In this study, 157 children (52% girls) from 16 Belgian primary schools aged 9 to 12 years old (M = 10.93, SD = 0.88) participated at Time 1 (T1). This is the same sample as in Study 2 of Van de Walle et al. (2016) and as in Van de Walle et al. (2017). Most of the children lived with both parents (76%), with mother as a primary caregiver during the first three years of life (97%). With regard to education, 21% of the mothers had an elementary school or high school degree, 36% did specialization studies after high school, and 43% had a university degree (for fathers this was 31%, 24%, and 46% respectively). One year follow-up data at Time 2 (T2) and two year follow-up at Time 3 (T3) were available for respectively 146 and 133 children (93% and 85% of the original sample). The children who dropped out did not differ significantly from the original sample on the T1 variables (age, sex, attentional narrowing around mother, attachment, and depressive symptoms) in a multivariate analysis of variance, F(7,128) = 0.48, p = 0.845, and in independent samples t-tests.
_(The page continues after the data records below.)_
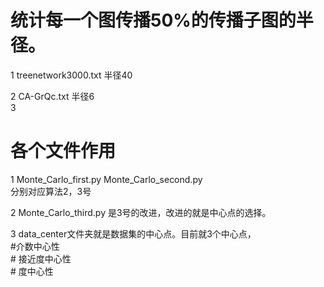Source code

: #  统计每一个图传播50%的传播子图的半径。

1  treenetwork3000.txt    半径40  

2  CA-GrQc.txt          半径6  
3  



# 各个文件作用  

1  Monte_Carlo_first.py   Monte_Carlo_second.py    
分别对应算法2，3号

  2 Monte_Carlo_third.py   是3号的改进，改进的就是中心点的选择。
  
  
  
 3 data_center文件夹就是数据集的中心点。目前就3个中心点，  
  #介数中心性  
    # 接近度中心性    
    #   度中心性      
  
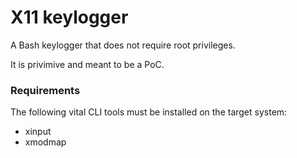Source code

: # X11 keylogger

A Bash keylogger that does not require root privileges.

It is privimive and meant to be a PoC.

### Requirements

The following vital CLI tools must be installed on the target system:

* xinput
* xmodmap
The Attentional Breadth Task (ABT; full description available in Bosmans et al., 2009) is a computerized experimental task to measure attentional narrowing around mother. This task involves a dual-task paradigm. Children are seated in front of a 19” CRT-computer screen at a distance of 27 cm using a chin rest. In each trial, a picture of the mother’s or an unfamiliar woman’s face is presented during 34 ms in the center of the computer screen. There are 10 pictures of 10 different unfamiliar women and 10 different pictures of the mother. Simultaneously with the picture, a smaller black circle appears close to or far from this picture. This target is presented in one of 16 grey dots, which are arranged in pairs of two on eight imperceptible axes. At each trial, children have to identify the picture first and thereafter they have to indicate on which of eight axes the target was presented. An example of a trial is shown in Figure 2. By combining two picture types and two distances, there are four target presentation categories: mother close, mother far, unfamiliar woman close, and unfamiliar woman far. Each category contains 16 test trials that are randomly presented per block. There are 2 blocks, separated by a short break. In total, 128 test trials are presented. Beforehand, children complete eight practice trials at 250 ms, and 16 practice trials at 34 ms.
To calculate the extent of attentional narrowing around mother, several steps are taken. First, all trials in which the child identified the picture incorrectly are deleted. This way, correct identification of the target cannot be due to coincidental or purposeful gazing at the target’s location, as the child is looking at the center of the computer screen. Then, the proportion of correct responses is calculated for the four target presentation categories. For both mother and unfamiliar women trials, the proportion of correct responses on far trials is subtracted from the proportion of correct responses on close trials. This results in two attentional narrowing indices (ANI). The attentional narrowing effect (ANE) is calculated by subtracting the ANI for the unfamiliar women from the ANI for the mother. This way, higher levels of ANE imply a narrower attentional field around mother compared to unfamiliar women. In prior research, ANE predicted children’s support seeking behavior during distress (Bosmans et al., 2015).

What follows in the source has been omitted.